On the surface this feels uncomfortable, but the drops do not tell the whole story. When markets rise with very little interruption, it creates an illusion of stability. Confidence grows, leverage quietly builds up in the background, and a pullback becomes almost inevitable. In many cases a spell of volatility acts as a necessary release valve rather than a sign of structural weakness.

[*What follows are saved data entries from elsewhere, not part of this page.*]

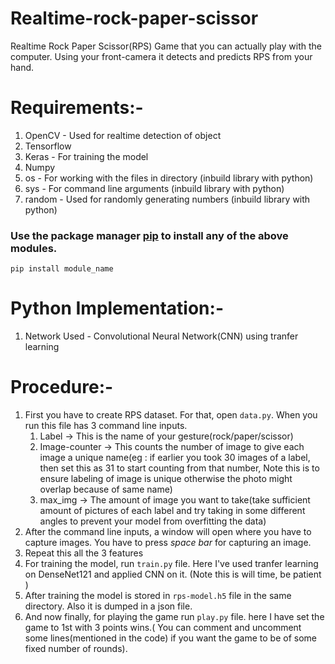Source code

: # Realtime-rock-paper-scissor

Realtime Rock Paper Scissor(RPS) Game that you can actually play with the computer. Using your front-camera it detects and predicts RPS from your hand.

# Requirements:-
  1. OpenCV - Used for realtime detection of object
  2. Tensorflow 
  3. Keras - For training the model
  4. Numpy
  5. os - For working with the files in directory (inbuild library with python)
  6. sys - For command line arguments (inbuild library with python)
  7. random - Used for randomly generating numbers (inbuild library with python)

### Use the package manager [pip](https://pypi.org/project/pip/) to install any of the above modules.
  `pip install module_name`
  
# Python Implementation:-
  1. Network Used - Convolutional Neural Network(CNN) using tranfer learning
  
# Procedure:-
  1. First you have to create RPS dataset. For that, open `data.py`. When you run this file has 3 command line inputs. 
      1. Label -> This is the name of your gesture(rock/paper/scissor)
      2. Image-counter -> This counts the number of image to give each image a unique name(eg : if earlier you took 30 images of a label, then set this as 31 to start counting from that number, Note this is to ensure labeling of image is unique otherwise the photo might overlap because of same name)
      3. max_img -> The amount of image you want to take(take sufficient amount of pictures of each label and try taking in some different angles to prevent your model from overfitting the data)
  2. After the command line inputs, a window will open where you have to capture images. You have to press *space bar* for capturing an image.
  3. Repeat this all the 3 features
  4. For training the model, run `train.py` file. Here I've used tranfer learning on DenseNet121 and applied CNN on it. (Note this is will time, be patient )
  5. After training the model is stored in `rps-model.h5` file in the same directory. Also it is dumped in a json file.
  6. And now finally, for playing the game run `play.py` file. here I have set the game to 1st with 3 points wins.( You can comment and uncomment some lines(mentioned in the code) if you want the game to be of some fixed number of rounds).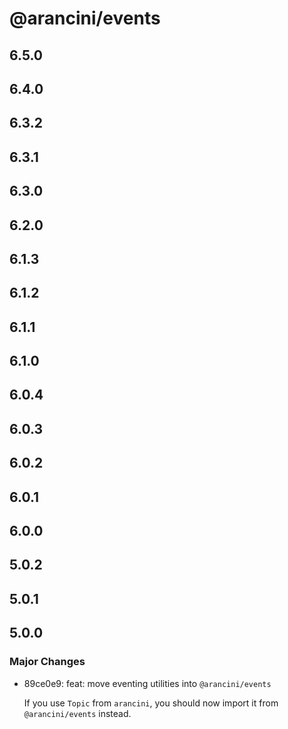 # @arancini/events

## 6.5.0

## 6.4.0

## 6.3.2

## 6.3.1

## 6.3.0

## 6.2.0

## 6.1.3

## 6.1.2

## 6.1.1

## 6.1.0

## 6.0.4

## 6.0.3

## 6.0.2

## 6.0.1

## 6.0.0

## 5.0.2

## 5.0.1

## 5.0.0

### Major Changes

- 89ce0e9: feat: move eventing utilities into `@arancini/events`

  If you use `Topic` from `arancini`, you should now import it from `@arancini/events` instead.
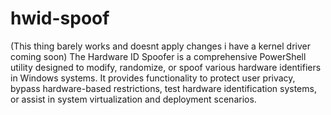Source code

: # hwid-spoof
(This thing barely works and doesnt apply changes i have a kernel driver coming soon)
The Hardware ID Spoofer is a comprehensive PowerShell utility designed to modify, randomize, or spoof various hardware identifiers in Windows systems. It provides functionality to protect user privacy, bypass hardware-based restrictions, test hardware identification systems, or assist in system virtualization and deployment scenarios.
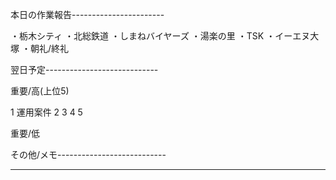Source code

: 本日の作業報告-----------------------

・栃木シティ
・北総鉄道
・しまねバイヤーズ
・湯楽の里
・TSK
・イーエヌ大塚
・朝礼/終礼

翌日予定----------------------------

重要/高(上位5)

1 運用案件
2 
3 
4 
5 

重要/低


その他/メモ---------------------------

-------------------------------------
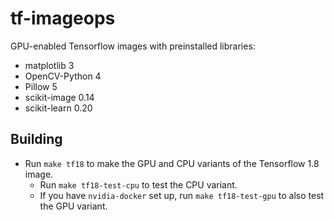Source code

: tf-imageops
===========

GPU-enabled Tensorflow images with preinstalled libraries:

* matplotlib 3
* OpenCV-Python 4
* Pillow 5
* scikit-image 0.14
* scikit-learn 0.20

Building
--------

* Run `make tf18` to make the GPU and CPU variants of the Tensorflow 1.8 image.
  * Run `make tf18-test-cpu` to test the CPU variant.
  * If you have `nvidia-docker` set up, run `make tf18-test-gpu` to also test the GPU variant.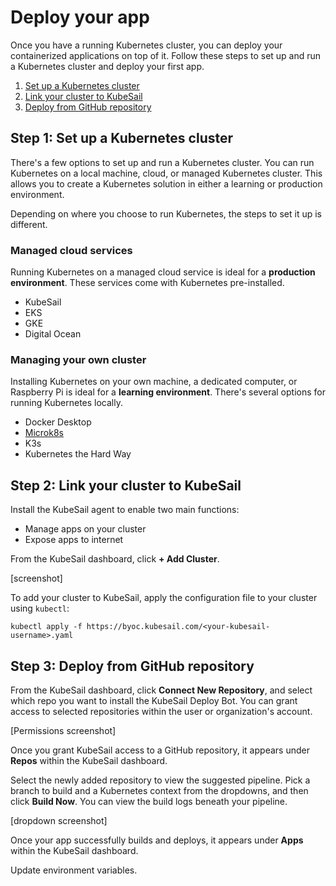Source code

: # Deploy your app

Once you have a running Kubernetes cluster, you can deploy your containerized applications on top of it. Follow these steps to set up and run a Kubernetes cluster and deploy your first app.

1. [Set up a Kubernetes cluster](#step-1-set-up-a-kubernetes-cluster)
1. [Link your cluster to KubeSail](#step-2-link-your-cluster-to-kubesail)
1. [Deploy from GitHub repository](#step-3-deploy-from-github-repository)

## Step 1: Set up a Kubernetes cluster

There's a few options to set up and run a Kubernetes cluster. You can run Kubernetes on a local machine, cloud, or managed Kubernetes cluster. This allows you to create a Kubernetes solution in either a learning or production environment.

Depending on where you choose to run Kubernetes, the steps to set it up is different.

### Managed cloud services
Running Kubernetes on a managed cloud service is ideal for a **production environment**. These services come with Kubernetes pre-installed.

- KubeSail
- EKS
- GKE
- Digital Ocean

### Managing your own cluster

Installing Kubernetes on your own machine, a dedicated computer, or Raspberry Pi is ideal for a **learning environment**. There's several options for running Kubernetes locally.

- Docker Desktop
- [Microk8s](/install_kubernetes/#microk8s)
- K3s
- Kubernetes the Hard Way

## Step 2: Link your cluster to KubeSail

Install the KubeSail agent to enable two main functions:

- Manage apps on your cluster
- Expose apps to internet

From the KubeSail dashboard, click **+ Add Cluster**.

[screenshot]

To add your cluster to KubeSail, apply the configuration file to your cluster using `kubectl`:

    kubectl apply -f https://byoc.kubesail.com/<your-kubesail-username>.yaml

## Step 3: Deploy from GitHub repository

From the KubeSail dashboard, click **Connect New Repository**, and select which repo you want to install the KubeSail Deploy Bot. You can grant access to selected repositories within the user or organization's account.

[Permissions screenshot]

Once you grant KubeSail access to a GitHub repository, it appears under **Repos** within the KubeSail dashboard. 

Select the newly added repository to view the suggested pipeline. Pick a branch to build and a Kubernetes context from the dropdowns, and then click **Build Now**. You can view the build logs beneath your pipeline. 

[dropdown screenshot]

Once your app successfully builds and deploys, it appears under **Apps** within the KubeSail dashboard.

Update environment variables.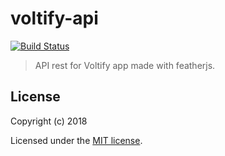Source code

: # voltify-api

[![Build Status](https://travis-ci.org/GerardoGallegos/voltify-api.svg?branch=master)](https://travis-ci.org/GerardoGallegos/voltify-api)

> API rest for Voltify app made with featherjs.

## License

Copyright (c) 2018

Licensed under the [MIT license](LICENSE).
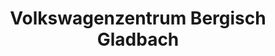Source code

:---
title: "Volkswagenzentrum Bergisch Gladbach"
url: /bergisch-gladbach/volkswagenzentrum-bergisch-gladbach/
shop: Autohaus
---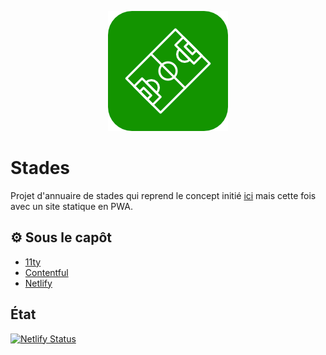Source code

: <p align="center">
  <img src="https://github.com/jordancheval/stades-static-site/blob/main/src/ressources/images/logo/logo_192.png" alt="Logo">
</p>

# Stades

Projet d'annuaire de stades qui reprend le concept initié [ici](https://github.com/jordancheval/Stades) mais cette fois avec un site statique en PWA.

## ⚙ Sous le capôt

- [11ty](https://www.11ty.dev/)
- [Contentful](https://www.contentful.com/)
- [Netlify](https://www.netlify.com/)

## État

[![Netlify Status](https://api.netlify.com/api/v1/badges/cb9fc4eb-366d-44e1-8312-08cdcb09d782/deploy-status)](https://app.netlify.com/sites/projet-stades/deploys)
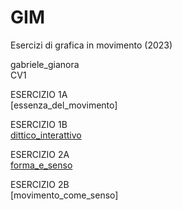 # GIM
Esercizi di grafica in movimento (2023) 

gabriele_gianora  
CV1

ESERCIZIO 1A  
[essenza_del_movimento]

ESERCIZIO 1B  
[dittico_interattivo](Esercizio_1B/indexD.html)

ESERCIZIO 2A  
[forma_e_senso](Esercizio_2A/index.html)

ESERCIZIO 2B  
[movimento_come_senso]
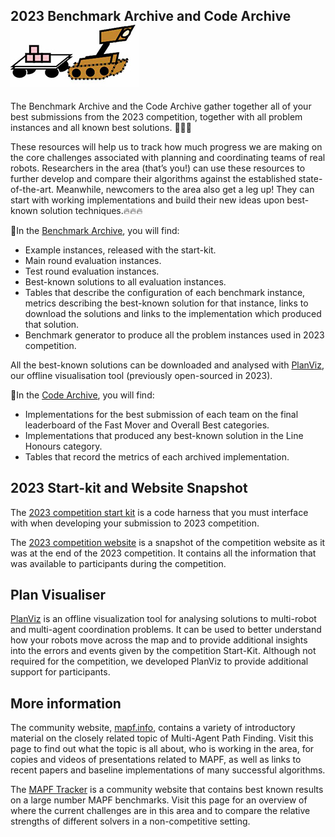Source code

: ## 2023 Benchmark Archive and Code Archive ![r2](external_page_resource/robots/r2_s.jpg)


The Benchmark Archive and the Code Archive gather together all of your best submissions from the 2023 competition, together with all problem instances and all known best solutions. 🥁🥁🥁

These resources will help us to track how much progress we are making on the core challenges associated with planning and coordinating teams of real robots. Researchers in the area (that’s you!) can use these resources to further develop and compare their algorithms against the established state-of-the-art. Meanwhile, newcomers to the area also get a leg up! They can start with working implementations and build their new ideas upon best-known solution techniques.🔥🔥🔥

💯In the [Benchmark Archive](https://github.com/MAPF-Competition/Benchmark-Archive), you will find:

* Example instances, released with the start-kit.
* Main round evaluation instances.
* Test round evaluation instances.
* Best-known solutions to all evaluation instances.
* Tables that describe the configuration of each benchmark instance, metrics describing the best-known solution for that instance, links to download the solutions and links to the implementation which produced that solution. 
* Benchmark generator to produce all the problem instances used in 2023 competition.

All the best-known solutions can be downloaded and analysed with [PlanViz](https://github.com/MAPF-Competition/PlanViz), our offline visualisation tool (previously open-sourced in 2023).

📂In the [Code Archive](https://github.com/MAPF-Competition/Code-Archive), you will find:

* Implementations for the best submission of each team on the final leaderboard of the Fast Mover and Overall Best categories.
* Implementations that produced any best-known solution in the Line Honours category.
* Tables that record the metrics of each archived implementation.

## 2023 Start-kit and Website Snapshot

The [2023 competition start kit](https://github.com/MAPF-Competition/Start-Kit/tree/2023-archive) is a code harness that you must interface with when developing your submission to 2023 competition.

The [2023 competition website](https://2023.leagueofrobotrunners.org) is a snapshot of the competition website as it was at the end of the 2023 competition. It contains all the information that was available to participants during the competition.

## Plan Visualiser

[PlanViz](https://github.com/MAPF-Competition/MAPF_analysis/tree/main) is an offline visualization tool for analysing solutions to multi-robot and multi-agent coordination problems. It can be used to better understand how your robots move across the map and to provide additional insights into the errors and events given by the competition Start-Kit. Although not required for the competition, we developed PlanViz to provide additional support for participants.

## More information

The community website, [mapf.info](http://mapf.info), contains a variety of introductory material on the closely related topic of Multi-Agent Path Finding. Visit this page to find out what the topic is all about, who is working in the area, for copies and videos of presentations related to MAPF, as well as links to recent papers and baseline implementations of many successful algorithms. 

The [MAPF Tracker](http://tracker.pathfinding.ai) is a community website that contains best known results on a large number MAPF benchmarks. Visit this page for an overview of where the current challenges are in this area and to compare the relative strengths of different solvers in a non-competitive setting.
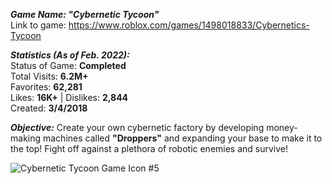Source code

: _**Game Name: "Cybernetic Tycoon"**_ <br />
Link to game: https://www.roblox.com/games/1498018833/Cybernetics-Tycoon

_**Statistics (As of Feb. 2022):**_ <br />
Status of Game: **Completed** <br />
Total Visits: **6.2M+** <br />
Favorites: **62,281** <br />
Likes: **16K+** | Dislikes: **2,844** <br />
Created: **3/4/2018**

_**Objective:**_
Create your own cybernetic factory by developing money-making machines called **"Droppers"** and expanding your base to make it to the top! Fight off against a plethora of robotic enemies and survive!

![Cybernetic Tycoon Game Icon #5](https://user-images.githubusercontent.com/84354582/152087179-3c2632cf-5bb5-448b-bcdd-35dad441e343.png)
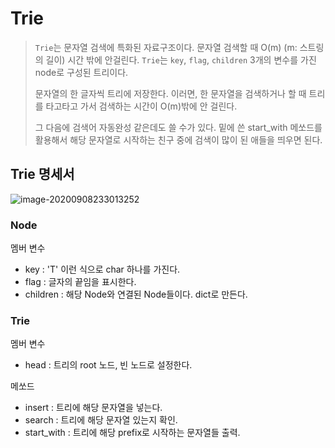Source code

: # Trie

> `Trie`는 문자열 검색에 특화된 자료구조이다. 문자열 검색할 때 O(m) (m: 스트링의 길이) 시간 밖에 안걸린다. `Trie`는 `key`, `flag`, `children` 3개의 변수를 가진 node로 구성된 트리이다.
>
> 문자열의 한 글자씩 트리에 저장한다. 이러면, 한 문자열을 검색하거나 할 때 트리를 타고타고 가서 검색하는 시간이 O(m)밖에 안 걸린다. 
>
> 그 다음에 검색어 자동완성 같은데도 쓸 수가 있다. 밑에 쓴 start_with 메쏘드를 활용해서 해당 문자열로 시작하는 친구 중에 검색이 많이 된 애들을 띄우면 된다. 



## Trie 명세서

![image-20200908233013252](C:\Users\Woo\Desktop\TIL\Trie,Combination.assets\image-20200908233013252.png)

### Node

멤버 변수

- key : 'T' 이런 식으로 char 하나를 가진다.
- flag : 글자의 끝임을 표시한다.
- children : 해당 Node와 연결된 Node들이다. dict로 만든다.

### Trie

멤버 변수

- head : 트리의 root 노드, 빈 노드로 설정한다.

메쏘드

- insert : 트리에 해당 문자열을 넣는다.
- search : 트리에 해당 문자열 있는지 확인.
- start_with : 트리에 해당 prefix로 시작하는 문자열들 출력.



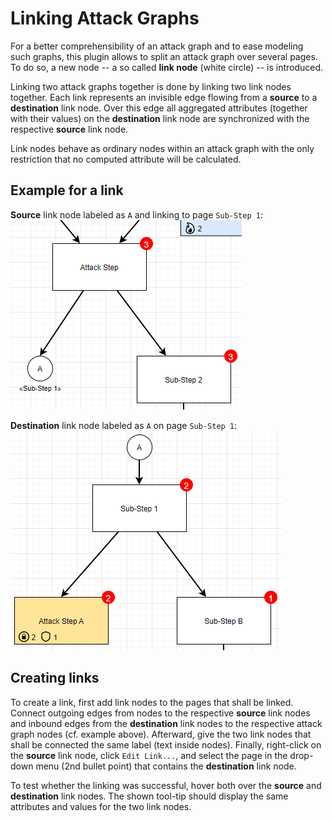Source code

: # Linking Attack Graphs

For a better comprehensibility of an attack graph and to ease modeling such graphs, this plugin allows to split an attack graph over several pages.
To do so, a new node -- a so called **link node** (white circle) -- is introduced.

Linking two attack graphs together is done by linking two link nodes together.
Each link represents an invisible edge flowing from a **source** to a **destination** link node.
Over this edge all aggregated attributes (together with their values) on the **destination** link node are synchronized with the respective **source** link node.

Link nodes behave as ordinary nodes within an attack graph with the only restriction that no computed attribute will be calculated.

## Example for a link
**Source** link node labeled as `A` and linking to page `Sub-Step 1`:
![Attack graph with a source link node](images/SrcLinkNode.png)

**Destination** link node labeled as `A` on page `Sub-Step 1`:
![Attack graph with a destination link node](images/DstLinkNode.png)

## Creating links
To create a link, first add link nodes to the pages that shall be linked.
Connect outgoing edges from nodes to the respective **source** link nodes and inbound edges from the **destination** link nodes to the respective attack graph nodes (cf. example above).
Afterward, give the two link nodes that shall be connected the same label (text inside nodes).
Finally, right-click on the **source** link node, click `Edit Link...`, and select the page in the drop-down menu (2nd bullet point) that contains the **destination** link node.

To test whether the linking was successful, hover both over the **source** and **destination** link nodes.
The shown tool-tip should display the same attributes and values for the two link nodes.

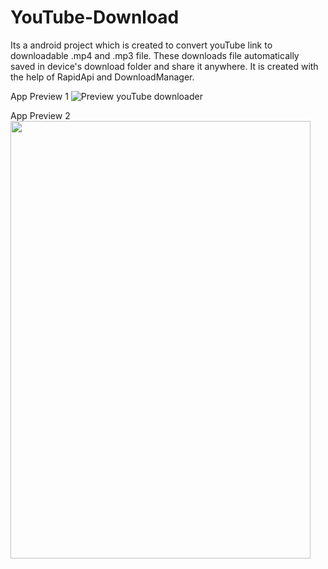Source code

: # YouTube-Download
Its a android  project which is created to convert youTube link to downloadable .mp4 and .mp3 file. These downloads file automatically saved in device's download folder and share it anywhere. It is created with the help of RapidApi and DownloadManager.   

App Preview 1
![Preview youTube downloader](https://user-images.githubusercontent.com/66179464/104580804-bdcd8780-5683-11eb-963c-b6a201fd8ab8.gif)

App Preview 2
</br><img src="https://user-images.githubusercontent.com/66179464/104583712-7ba64500-5687-11eb-8fc9-c4338921d314.jpeg" width="480" height="700" />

This is a point that tends to get lost in the noise of financial media which, like all media, is incentivised to focus on sharp movements and dramatic language. The long-term investor gains very little from paying attention to that noise. A quick look at financial history teaches you far more. Volatility is, and always has been, a feature of equity markets. It is the flip side of long-term growth. Without it, returns simply would not exist. If you want the gains, you must be prepared to live with the fluctuations that come with them.
This is also why diversification matters. Investors who sit 100 percent in equities feel the full force of every movement, and this is far more common than people realise. Many self-managed portfolios end up fully equity-exposed regardless of the investor's actual appetite for risk. Positioning yourself correctly from the outset, ideally with professional guidance, helps ensure that the equity component does what it is supposed to do while the other parts of the portfolio offer stability. When the structure is correct, periods like this do not signal that something is broken. They simply reflect a normal part of market behaviour. The world is not ending. Long-term plans remain intact.

Volatility also plays a very different role for those contributing regularly. Pound-cost averaging works best when markets are fluctuating, as falling prices allow each contribution to purchase more units. Combined with compounding, this is one of the quiet forces that drives long-term wealth creation. Neither concept is intuitive because the human brain is not wired to think in exponential terms, but the results over time are undeniable.

With a well-designed plan, volatility stops being a source of anxiety and starts becoming something you can take in your stride. Confidence in the planning process is what allows investors to stay disciplined when markets move sharply, and it is this discipline that ultimately makes the biggest difference to long-term outcomes.